Work task:
Look through the records and copy each line with the string "whatever" in it.

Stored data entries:

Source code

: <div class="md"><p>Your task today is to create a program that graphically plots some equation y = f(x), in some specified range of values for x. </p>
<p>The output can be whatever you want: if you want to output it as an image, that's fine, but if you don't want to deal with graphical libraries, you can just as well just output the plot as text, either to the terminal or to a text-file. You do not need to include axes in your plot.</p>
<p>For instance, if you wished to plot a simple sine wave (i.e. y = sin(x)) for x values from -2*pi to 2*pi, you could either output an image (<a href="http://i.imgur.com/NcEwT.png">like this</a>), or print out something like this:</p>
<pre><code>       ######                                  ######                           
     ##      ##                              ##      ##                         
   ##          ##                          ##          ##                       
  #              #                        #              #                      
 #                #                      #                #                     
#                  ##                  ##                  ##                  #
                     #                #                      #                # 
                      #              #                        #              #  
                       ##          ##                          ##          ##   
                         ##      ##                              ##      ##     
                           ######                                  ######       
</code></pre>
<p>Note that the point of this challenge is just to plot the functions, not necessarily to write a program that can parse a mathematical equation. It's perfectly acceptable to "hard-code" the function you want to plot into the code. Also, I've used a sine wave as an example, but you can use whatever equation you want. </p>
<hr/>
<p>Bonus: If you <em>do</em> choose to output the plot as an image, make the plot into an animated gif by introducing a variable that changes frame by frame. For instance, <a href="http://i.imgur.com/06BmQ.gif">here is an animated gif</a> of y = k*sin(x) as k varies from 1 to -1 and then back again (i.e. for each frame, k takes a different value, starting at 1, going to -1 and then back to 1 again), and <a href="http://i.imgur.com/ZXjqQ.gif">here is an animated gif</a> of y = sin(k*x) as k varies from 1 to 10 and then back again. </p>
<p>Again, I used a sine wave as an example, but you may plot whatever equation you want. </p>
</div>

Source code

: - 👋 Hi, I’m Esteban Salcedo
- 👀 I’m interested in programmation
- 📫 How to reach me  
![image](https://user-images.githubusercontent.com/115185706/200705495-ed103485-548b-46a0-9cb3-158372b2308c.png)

Reply:
<p>The output can be whatever you want: if you want to output it as an image, that's fine, but if you don't want to deal with graphical libraries, you can just as well just output the plot as text, either to the terminal or to a text-file. You do not need to include axes in your plot.</p>
<p>Note that the point of this challenge is just to plot the functions, not necessarily to write a program that can parse a mathematical equation. It's perfectly acceptable to "hard-code" the function you want to plot into the code. Also, I've used a sine wave as an example, but you can use whatever equation you want. </p>
<p>Again, I used a sine wave as an example, but you may plot whatever equation you want. </p>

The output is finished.